Regarding latency, at 2ms to 10ms we see around 1-2 RTT, while higher latencies can reach up to 4 RTT. This is an interesting problem space where some possible GR optimizations have been identified.

3.3. Single vs Multi-master Group Replication throughput

One of Group Replication main features is the ability to have MySQL servers collaborate and build a true multi-master architecture, where clients can write to the database through any of the members of the server group. Although not recommended due to some limitations, advanced users may acknowledge that and deploy GR in multi-master mode.

A frequent doubt is if using multi-master is good for performance, considering the total write capacity of the system does not increase by using multi-master on GR, as all members need to apply the same inserts/deletes/updates in the workload.

The performance benefit from using multi-master for performance depends a lot on the characteristics of the user workload, and usually it becomes larger when transactions have a large read portion and write to independent areas of the database.

The following charts show the throughput when Sysbench clients are directed to a single member, or two members, in a three member group. Given the differences, the charts include both durable and non-durable configurations.

As it can be seen, there is some benefit from using multi-master on Sysbench RW (up to 40%), mainly when the server is reaching its capacity and it becomes beneficial to send transactions to multiple servers to split the read load between them.

On Sysbench Update Index and Write-only, workloads that have only write operations, there is still some benefit of using multi-master at high concurrency but there is also a penalty when the number of client threads is small.

4. Good news for MySQL 5.7 users also

WRITESET dependency tracking affects the slave throughput, but to use this feature only the master has to have this feature enabled, independently of the slaves are running MySQL 8.0 or MySQL 5.7.

Until 5.7.22, that meant using a MySQL 8.0 master, but given the benefits on workloads with low-concurrency on the master and on Group Replication recovery, it was decided to back-port this feature to MySQL 5.7.

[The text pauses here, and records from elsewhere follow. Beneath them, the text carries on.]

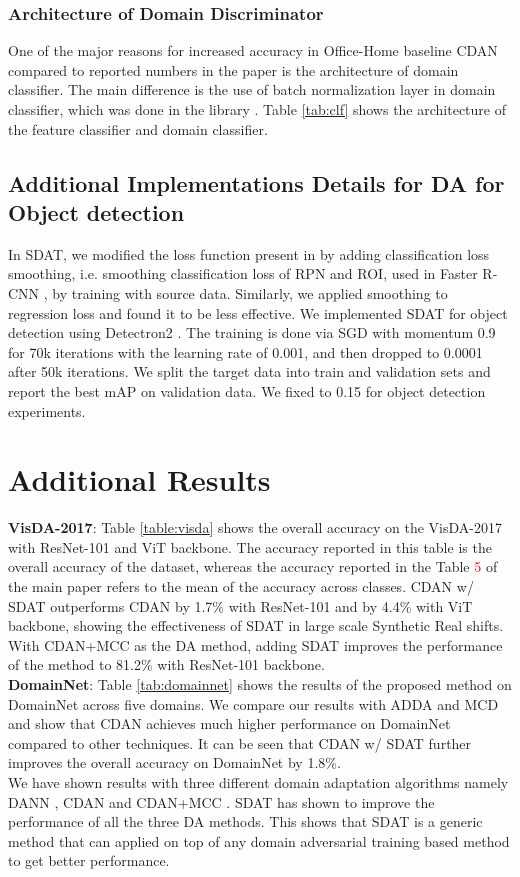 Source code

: \documentclass[table,dvipsnames]{article}
\theoremstyle{plain}
\theoremstyle{definition}
\theoremstyle{remark}
\begin{document}
\subsubsection{Architecture of Domain Discriminator}
One of the major reasons for increased accuracy in Office-Home baseline CDAN compared to reported numbers in the paper is the architecture of domain classifier. The main difference is the use of batch normalization layer in domain classifier, which was done in the library \citep{dalib}. Table \ref{tab:clf} shows the architecture of the feature classifier and domain classifier.


\subsection{Additional Implementations Details for DA for Object detection}
In SDAT, we modified the loss function present in \citet{chen2018domaindafaster} by adding classification loss smoothing, i.e. smoothing classification loss of RPN and ROI, used in {Faster R-CNN} \citep{ren2015faster}, by training with source data. Similarly, we applied smoothing to regression loss and found it to be less effective. We implemented SDAT for object detection using Detectron2 \citep{wu2019detectron2}. The training is done via SGD with momentum 0.9 for 70k iterations with the learning rate of 0.001, and then dropped to 0.0001 after 50k iterations. We split the target data into train and validation sets and report the best mAP on validation data. 
We fixed  to 0.15 for object detection experiments. 


\section{Additional Results}\label{app:add_results}
\textbf{VisDA-2017}:
Table \ref{table:visda} shows the overall accuracy on the VisDA-2017 with ResNet-101 and ViT backbone. The accuracy reported in this table is the overall accuracy of the dataset, whereas the accuracy reported in the Table \textcolor{red}{5} of the main paper refers to the mean of the accuracy across classes. CDAN w/ SDAT outperforms CDAN by 1.7\% with ResNet-101 and by 4.4\% with ViT backbone, showing the effectiveness of SDAT in large scale Synthetic  Real shifts. With CDAN+MCC as the DA method, adding SDAT improves the performance of the method to 81.2\% with ResNet-101 backbone.\\
\textbf{DomainNet}:
Table \ref{tab:domainnet} shows the results of the proposed method on DomainNet across five domains. We compare our results with ADDA and MCD and show that CDAN achieves much higher performance on DomainNet compared to other techniques. It can be seen that CDAN w/ SDAT further improves the overall accuracy on DomainNet by 1.8\%. 
\\
We have shown results with three different domain adaptation algorithms namely DANN \citep{ganin2015unsupervised}, CDAN \citep{long2018conditional} and CDAN+MCC \citep{jin2020minimum}. SDAT has shown to improve the performance of all the three DA methods. This shows that SDAT is a generic method that can applied on top of any domain adversarial training based method to get better performance.
\end{document}
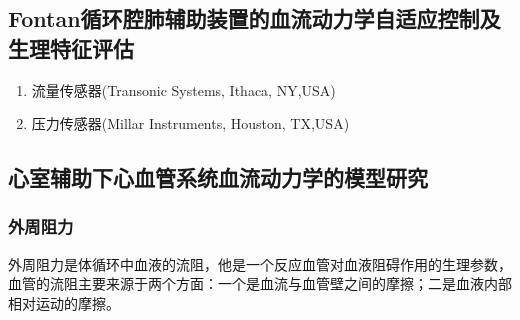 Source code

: \documentclass[titlepage,12pt]{article}
\begin{document}
\subsection{Fontan循环腔肺辅助装置的血流动力学自适应控制及生理特征评估}
\begin{enumerate}
    \item 流量传感器(Transonic Systems, Ithaca, NY,USA)
    \item 压力传感器(Millar Instruments, Houston, TX,USA)
\end{enumerate}
\subsection{心室辅助下心血管系统血流动力学的模型研究}
\subsubsection{外周阻力}
外周阻力是体循环中血液的流阻，他是一个反应血管对血液阻碍作用的生理参数，血管的流阻主要来源于两个方面：一个是血流与血管壁之间的摩擦；二是血液内部相对运动的摩擦。
\end{document}
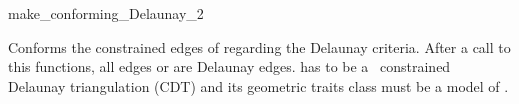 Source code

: \begin{ccRefFunction}{make_conforming_Delaunay_2}


{ Conforms the constrained edges of  regarding the Delaunay
  criteria. After a call to this functions, all edges or  are
  Delaunay edges.
  \ccPrecond {} has to be a \cgal\ constrained Delaunay
  triangulation (CDT) and its geometric traits class must be a model
  of .}

\end{ccRefFunction}

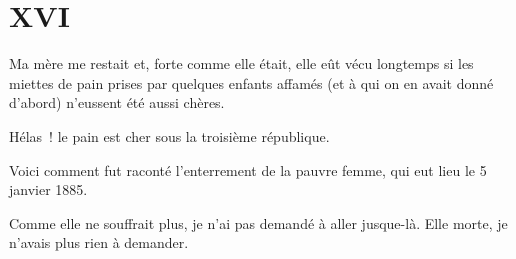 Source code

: \documentclass[french,twoside]{book} %
\newcommand\chapteropen{} %
\newcommand\chaptercont{} %
\newcommand\chapterclose{} %
\begin{document}
\chapterclose


\chapteropen
 \chapter[{XVI}]{XVI}
\label{p2.16}

\chaptercont
\noindent Ma mère me restait et, forte comme elle était, elle eût vécu longtemps si les miettes de pain prises par quelques enfants affamés (et à qui on en avait donné d’abord) n’eussent été aussi chères.\par
Hélas ! le pain est cher sous la troisième république.\par
Voici comment fut raconté l’enterrement de la pauvre femme, qui eut lieu le 5 janvier 1885.\par
Comme elle ne souffrait plus, je n’ai pas demandé à aller jusque-là. Elle morte, je n’avais plus rien à demander.\par
\end{document}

So,  if you have a MySQL 5.7 deployment and can’t migrate to MySQL 8.0, particularly when Group Replication is being used, be sure to check this new feature to improve recovery time and eliminate slave lag due to applier performance (you may want to revisit the charts in 2.1 and 2.2 now…).

5. Conclusion

MySQL 8.0 has replication performance improvements that translate to: i) higher throughput on the slave applier, ii) improved scalability and recovery time for group replication, iii) less space/bandwidth when replicating large JSON documents and iv) better monitoring of the replication topology.

Now that we’re in GA season, it’s time to migrate!